2003: In September, the FDA ordered that the product labeling for certain antipsychotic drugs warn that patients using them should be monitored for symptoms of diabetes. The drugs requiring this warning were risperidone (RISPERDAL), aripiprazole (ABILIFY), clozapine (CLOZARIL), olanzapine (ZYPREXA), quetiapine (SEROQUEL) and ziprasidone.[12]

2005: The FDA issued a public health advisory to warn that atypical antipsychotic drugs are associated with an increased risk of death when used to treat dementia in elderly patients. The drugs affected by this advisory were ziprasidone, aripiprazole, olanzapinequetiapine, risperidone and clozapine. None of these drugs are approved for the treatment of behavioral disorders in patients with dementia.[13]

2009: The FDA updated the product label of ziprasidone to include information that the agency had received reports of leukopenia/neutropenia (low white blood cell count) in users of this drug. These reports were received in clinical trial and/or post-marketing reports, and the FDA called them short-term events “related to antipsychotic agents.” A more serious condition, agranulocytosis (failure of the bone marrow to make enough white blood cells), also had been reported in patients taking ziprasidone.[14]

2011: The FDA updated the information for all antipsychotic drugs to state that when mothers are treated with these drugs during the third trimester of pregnancy, there is a potential risk of abnormal muscle movements (extrapyramidal signs, or EPS) and withdrawal symptoms in their newborns.[15]

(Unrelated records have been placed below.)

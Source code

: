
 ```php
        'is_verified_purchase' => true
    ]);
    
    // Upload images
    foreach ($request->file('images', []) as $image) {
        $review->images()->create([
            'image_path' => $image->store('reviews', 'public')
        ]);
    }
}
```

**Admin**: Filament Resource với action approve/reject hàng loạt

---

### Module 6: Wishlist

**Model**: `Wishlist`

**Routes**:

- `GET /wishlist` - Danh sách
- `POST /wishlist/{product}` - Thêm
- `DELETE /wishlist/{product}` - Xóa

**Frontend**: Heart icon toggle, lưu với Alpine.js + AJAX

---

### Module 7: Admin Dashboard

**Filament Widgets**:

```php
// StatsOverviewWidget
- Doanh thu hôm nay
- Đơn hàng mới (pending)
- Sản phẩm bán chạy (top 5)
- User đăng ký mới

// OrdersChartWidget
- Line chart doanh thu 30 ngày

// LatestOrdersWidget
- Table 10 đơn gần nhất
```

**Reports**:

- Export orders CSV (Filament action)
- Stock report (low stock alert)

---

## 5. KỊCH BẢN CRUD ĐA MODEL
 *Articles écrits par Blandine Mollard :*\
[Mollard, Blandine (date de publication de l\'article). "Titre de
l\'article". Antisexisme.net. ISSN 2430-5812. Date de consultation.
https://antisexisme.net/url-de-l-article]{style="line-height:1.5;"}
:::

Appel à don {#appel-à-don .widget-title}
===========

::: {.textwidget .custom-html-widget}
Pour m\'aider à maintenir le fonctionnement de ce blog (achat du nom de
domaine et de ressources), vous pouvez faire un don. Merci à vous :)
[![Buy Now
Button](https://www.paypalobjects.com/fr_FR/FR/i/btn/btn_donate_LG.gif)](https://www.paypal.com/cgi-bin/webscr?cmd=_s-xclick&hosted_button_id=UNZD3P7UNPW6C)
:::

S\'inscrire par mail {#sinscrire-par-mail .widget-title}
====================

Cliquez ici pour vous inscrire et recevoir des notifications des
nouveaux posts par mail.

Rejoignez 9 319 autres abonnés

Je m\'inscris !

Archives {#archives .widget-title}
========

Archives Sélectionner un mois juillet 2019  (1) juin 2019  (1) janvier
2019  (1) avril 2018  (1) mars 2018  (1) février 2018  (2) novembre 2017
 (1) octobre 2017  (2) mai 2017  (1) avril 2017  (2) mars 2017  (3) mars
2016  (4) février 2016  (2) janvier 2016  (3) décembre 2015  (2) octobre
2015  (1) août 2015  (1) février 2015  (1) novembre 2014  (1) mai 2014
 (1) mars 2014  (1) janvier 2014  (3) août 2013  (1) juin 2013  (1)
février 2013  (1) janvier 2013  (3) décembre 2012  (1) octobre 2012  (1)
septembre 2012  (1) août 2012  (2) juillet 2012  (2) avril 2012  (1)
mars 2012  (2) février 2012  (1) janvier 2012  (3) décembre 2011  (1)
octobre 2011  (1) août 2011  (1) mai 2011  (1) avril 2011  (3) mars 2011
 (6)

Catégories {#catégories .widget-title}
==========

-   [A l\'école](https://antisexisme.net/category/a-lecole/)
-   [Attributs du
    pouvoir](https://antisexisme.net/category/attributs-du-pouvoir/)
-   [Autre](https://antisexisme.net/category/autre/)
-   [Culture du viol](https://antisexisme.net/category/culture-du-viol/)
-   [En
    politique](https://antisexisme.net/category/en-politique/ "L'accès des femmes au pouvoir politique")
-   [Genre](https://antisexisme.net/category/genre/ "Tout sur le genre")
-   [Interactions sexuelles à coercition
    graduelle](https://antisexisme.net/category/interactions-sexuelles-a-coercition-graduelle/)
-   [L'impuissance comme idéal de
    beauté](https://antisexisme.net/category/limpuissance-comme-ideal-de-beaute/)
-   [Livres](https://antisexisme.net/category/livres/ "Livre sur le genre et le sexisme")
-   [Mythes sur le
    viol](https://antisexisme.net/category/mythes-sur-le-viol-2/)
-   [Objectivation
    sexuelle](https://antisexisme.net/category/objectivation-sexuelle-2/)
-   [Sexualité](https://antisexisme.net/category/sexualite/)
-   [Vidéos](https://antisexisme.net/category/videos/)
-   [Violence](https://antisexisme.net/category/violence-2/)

2014: The FDA updated the product label for ziprasidone to include a rare but serious condition known as drug reaction with eosinophilia and systemic symptoms. This condition, a severe skin reaction to a drug, appears as a rash that can spread to all parts of the body. It also can affect internal organs and is sometimes fatal.[16]

2016: Health Canada, an agency similar to the FDA, updated the product label of atypical antipsychotics to warn that the drugs are associated with an increased risk of sleep apnea (a disorder that causes breaks in breathing or very shallow breathing during sleep).[17]

2017: The FDA approved a new warning in the product label of ziprasidone that stated that the drug may cause excessive sleepiness, low blood pressure upon sitting up or standing (postural hypotension) and problems with balance, all of which may increase the risk of falls and fractures in patients taking the drug.[18]